Historically, convertible bonds have done well in sideways, volatile markets such as those of the late 1970s and early 1980s, says Calamos. While the bond market during that period fell in the face of double-digit inflation, convertibles rose in value along with their equity components.

But convertible bonds have also performed well in the past ten years-this time during a tough decade for U.S. stocks. While the S&P 500 lost a cumulative 7.37% in the ten years ended in July 2010, the Bank of America/Merrill Lynch All Convertible index returned 32.64% cumulatively.

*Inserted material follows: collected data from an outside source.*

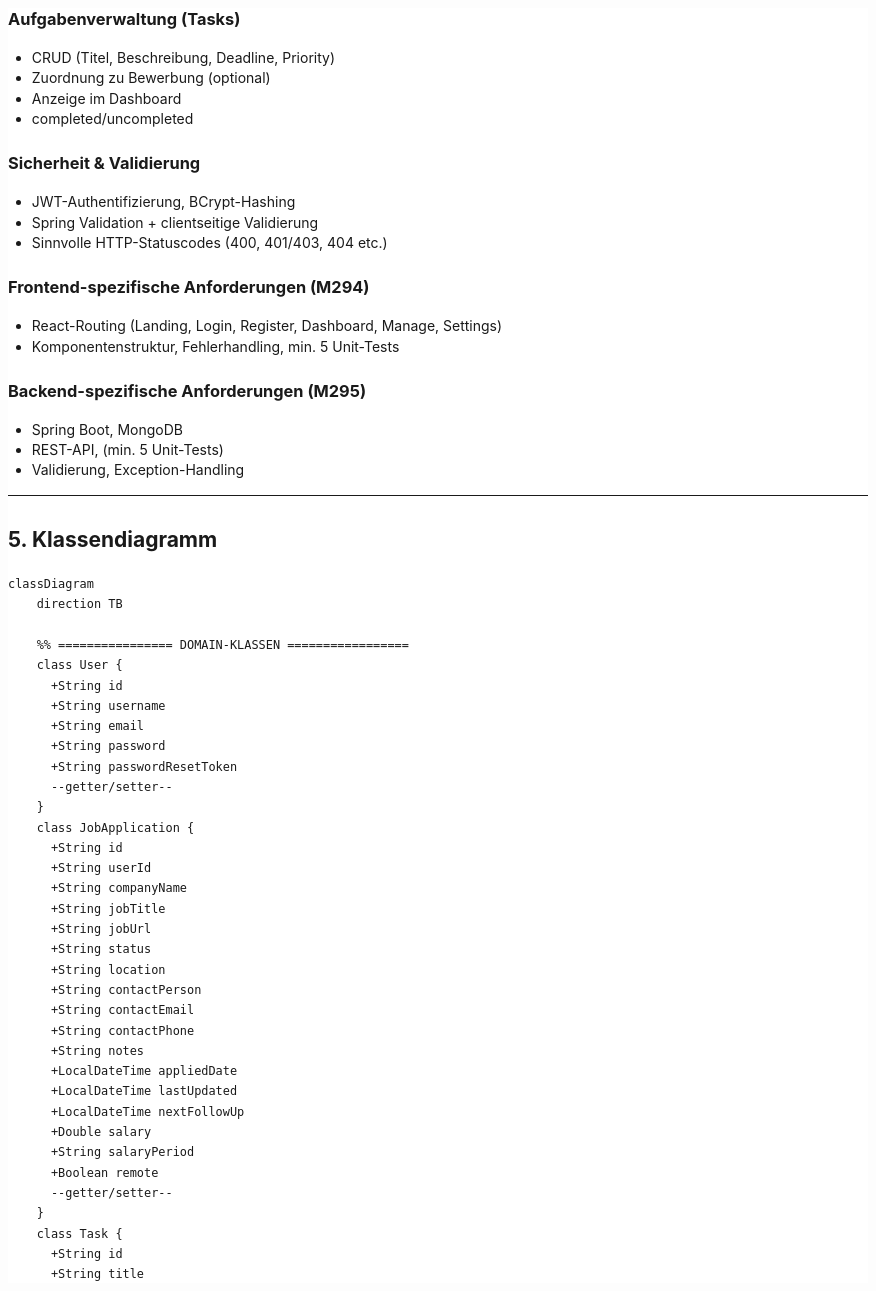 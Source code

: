 ### Aufgabenverwaltung (Tasks)

- CRUD (Titel, Beschreibung, Deadline, Priority)
- Zuordnung zu Bewerbung (optional)
- Anzeige im Dashboard
- completed/uncompleted

### Sicherheit & Validierung

- JWT-Authentifizierung, BCrypt-Hashing
- Spring Validation + clientseitige Validierung
- Sinnvolle HTTP-Statuscodes (400, 401/403, 404 etc.)

### Frontend-spezifische Anforderungen (M294)

- React-Routing (Landing, Login, Register, Dashboard, Manage, Settings)
- Komponentenstruktur, Fehlerhandling, min. 5 Unit-Tests

### Backend-spezifische Anforderungen (M295)

- Spring Boot, MongoDB
- REST-API, (min. 5 Unit-Tests)
- Validierung, Exception-Handling

---

## 5. Klassendiagramm

```mermaid
classDiagram
    direction TB

    %% ================ DOMAIN-KLASSEN =================
    class User {
      +String id
      +String username
      +String email
      +String password
      +String passwordResetToken
      --getter/setter--
    }
    class JobApplication {
      +String id
      +String userId
      +String companyName
      +String jobTitle
      +String jobUrl
      +String status
      +String location
      +String contactPerson
      +String contactEmail
      +String contactPhone
      +String notes
      +LocalDateTime appliedDate
      +LocalDateTime lastUpdated
      +LocalDateTime nextFollowUp
      +Double salary
      +String salaryPeriod
      +Boolean remote
      --getter/setter--
    }
    class Task {
      +String id
      +String title
```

This performance doesn't mean convertible bonds are immune to market crises. In 2008, the Barclays Capital U.S.
Convertible Bond index fell 34.59% as credit dried up and hedge funds dumped entire convertible portfolios on the market. And yet the once-in-a-lifetime values created by the vast sell-off led to a counter surge of buying that drove convertibles up 50.7% in 2009. Prices have stabilized this year, and convertibles have risen only a modest 4.3%  while the Barclays Capital U.S. Aggregate Bond index has risen 6.46%. The S&P 500, meanwhile, has fallen 0.11%.

Still, convertible bonds remain decent values, according to money managers, currently selling at discounts of 1% to 3% of their theoretical value. Historically, they have traded between 3% rich and 3% cheap, according to AQR Capital Management, a Greenwich, Conn.-based firm that manages $23.7 billion in assets, including $3 billion in convertibles. Moreover, there's a great disparity in the prices among convertible bonds, which means good opportunities to build portfolios with much bigger discounts, says David Kabiller, a CFA and founding principal at AQR.

While 2008 and 2009 damaged convertibles' reputation as low-volatility investments, their long-term returns remain attractive, and their unique characteristics still make them useful for investment portfolios. But what role should they play? Where do they fit in an asset allocation scheme?

Neither fish nor fowl, convertible bonds have characteristics of both stocks and bonds. On the one hand, they are fixed-income securities with all the same contractual obligations to repay debt as bonds. But on the other, investors can convert them into shares of issuer stock. That feature generally makes the bonds sensitive to moves in the company's stock. If the stock price falls well below the conversion price, however, the instrument will trade on its fixed-income attributes only. Such "busted converts" were ubiquitous after the dot-com bubble burst in early 2000.

The strategy favored by Calamos and several other managers is to use convertible bonds as a low-volatility, defensive equity alternative. That might seem counterintuitive, since these are bonds. Yet the returns track stock indexes more closely than their bond counterparts. The returns of the Bank of America Merrill Lynch All Convertible Index, for example, have a 0.88  correlation to the returns of the S&P 500 over the last ten years, according to Morningstar data.